The issue left London up against Paris, which would have to pay for the bulk of the shortfall otherwise, the diplomat said. He spoke on condition of anonymity because he wasn't allowed to discuss the closed-door talks publicly.
In the end, Van Rompuy said the British concerns were taken on board, since "actually nothing has changed" on the question of Britain's contribution since the February agreement.
French President Francois Hollande said he signed off on the deal and praised the European Parliament for winning more wiggle room on the budget.
The summit was initially meant to focus on finding ways to get more young people employed, and calmly taking stock of EU efforts to stabilize the world's biggest economic bloc now that its deep debt troubles have subsided.

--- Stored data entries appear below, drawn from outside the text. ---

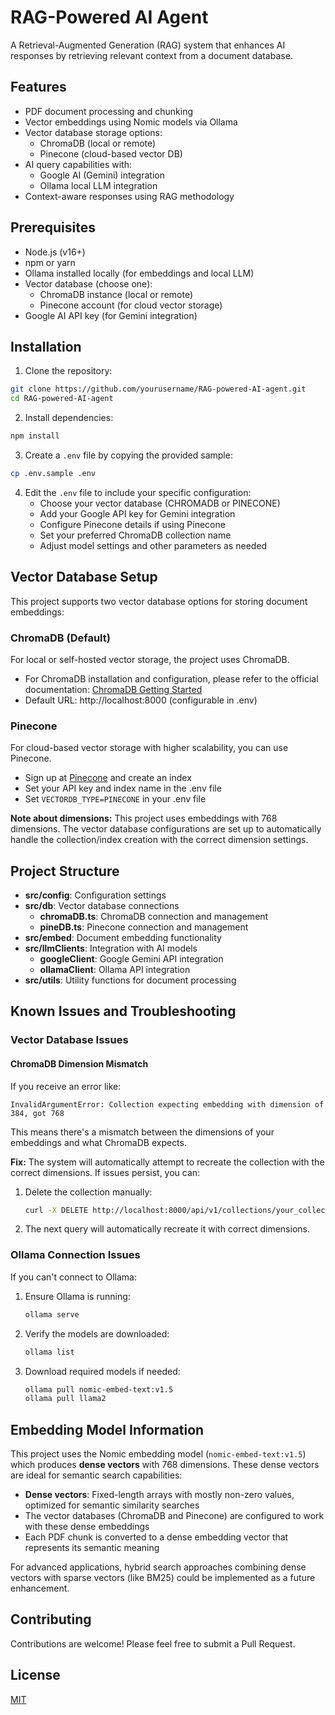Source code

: # RAG-Powered AI Agent

A Retrieval-Augmented Generation (RAG) system that enhances AI responses by retrieving relevant context from a document database.

## Features

- PDF document processing and chunking
- Vector embeddings using Nomic models via Ollama
- Vector database storage options:
  - ChromaDB (local or remote)
  - Pinecone (cloud-based vector DB)
- AI query capabilities with:
  - Google AI (Gemini) integration
  - Ollama local LLM integration
- Context-aware responses using RAG methodology

## Prerequisites

- Node.js (v16+)
- npm or yarn
- Ollama installed locally (for embeddings and local LLM)
- Vector database (choose one):
  - ChromaDB instance (local or remote)
  - Pinecone account (for cloud vector storage)
- Google AI API key (for Gemini integration)

## Installation

1. Clone the repository:

```bash
git clone https://github.com/yourusername/RAG-powered-AI-agent.git
cd RAG-powered-AI-agent
```

2. Install dependencies:

```bash
npm install
```

3. Create a `.env` file by copying the provided sample:

```bash
cp .env.sample .env
```

4. Edit the `.env` file to include your specific configuration:
   - Choose your vector database (CHROMADB or PINECONE)
   - Add your Google API key for Gemini integration
   - Configure Pinecone details if using Pinecone
   - Set your preferred ChromaDB collection name
   - Adjust model settings and other parameters as needed

## Vector Database Setup

This project supports two vector database options for storing document embeddings:

### ChromaDB (Default)

For local or self-hosted vector storage, the project uses ChromaDB.

- For ChromaDB installation and configuration, please refer to the official documentation: [ChromaDB Getting Started](https://docs.trychroma.com/docs/overview/getting-started?lang=typescript)
- Default URL: http://localhost:8000 (configurable in .env)

### Pinecone

For cloud-based vector storage with higher scalability, you can use Pinecone.

- Sign up at [Pinecone](https://www.pinecone.io/) and create an index
- Set your API key and index name in the .env file
- Set `VECTORDB_TYPE=PINECONE` in your .env file

**Note about dimensions:** This project uses embeddings with 768 dimensions. The vector database configurations are set up to automatically handle the collection/index creation with the correct dimension settings.

## Project Structure

- **src/config**: Configuration settings
- **src/db**: Vector database connections
  - **chromaDB.ts**: ChromaDB connection and management
  - **pineDB.ts**: Pinecone connection and management
- **src/embed**: Document embedding functionality
- **src/llmClients**: Integration with AI models
  - **googleClient**: Google Gemini API integration
  - **ollamaClient**: Ollama API integration
- **src/utils**: Utility functions for document processing

## Known Issues and Troubleshooting

### Vector Database Issues

#### ChromaDB Dimension Mismatch

If you receive an error like:

```
InvalidArgumentError: Collection expecting embedding with dimension of 384, got 768
```

This means there's a mismatch between the dimensions of your embeddings and what ChromaDB expects.

**Fix:** The system will automatically attempt to recreate the collection with the correct dimensions. If issues persist, you can:

1. Delete the collection manually:
   ```bash
   curl -X DELETE http://localhost:8000/api/v1/collections/your_collection_name
   ```
2. The next query will automatically recreate it with correct dimensions.

### Ollama Connection Issues

If you can't connect to Ollama:

1. Ensure Ollama is running:
   ```bash
   ollama serve
   ```
2. Verify the models are downloaded:
   ```bash
   ollama list
   ```
3. Download required models if needed:
   ```bash
   ollama pull nomic-embed-text:v1.5
   ollama pull llama2
   ```

## Embedding Model Information

This project uses the Nomic embedding model (`nomic-embed-text:v1.5`) which produces **dense vectors** with 768 dimensions. These dense vectors are ideal for semantic search capabilities:

- **Dense vectors**: Fixed-length arrays with mostly non-zero values, optimized for semantic similarity searches
- The vector databases (ChromaDB and Pinecone) are configured to work with these dense embeddings
- Each PDF chunk is converted to a dense embedding vector that represents its semantic meaning

For advanced applications, hybrid search approaches combining dense vectors with sparse vectors (like BM25) could be implemented as a future enhancement.

## Contributing

Contributions are welcome! Please feel free to submit a Pull Request.

## License

[MIT](LICENSE)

Crucially, the EU budget also includes money for the employment measures that the bloc's leaders addressed at the two-day summit which finishes Friday afternoon. No budget agreement would mean no money for those projects.
Unemployment is at a record high of 11 percent for the EU and 12.2 percent for the 17 member countries that use the euro. It is far worse for the young: Latest figures show almost one in four people aged under 25 in the EU are unemployed. In Greece and Spain, that rate has it hit more than 50 percent.
After the late-night meetings, Hollande said that 6 billion euros for youth jobs will be speeded up and spent over 2014-2015 instead of over 7 years.
In addition he said that there will be two to three times that amount in "European credits" for employment schemes.
Germany argues that governments should focus on reforms instead of new funding, to get growth going again and create more jobs.
Thursday's deal on the budget came hours after EU finance ministers reached a landmark deal determining that banks' shareholders, creditors and holders of large deposits will have to bear the brunt of future bank failures, so that taxpayers don't have to.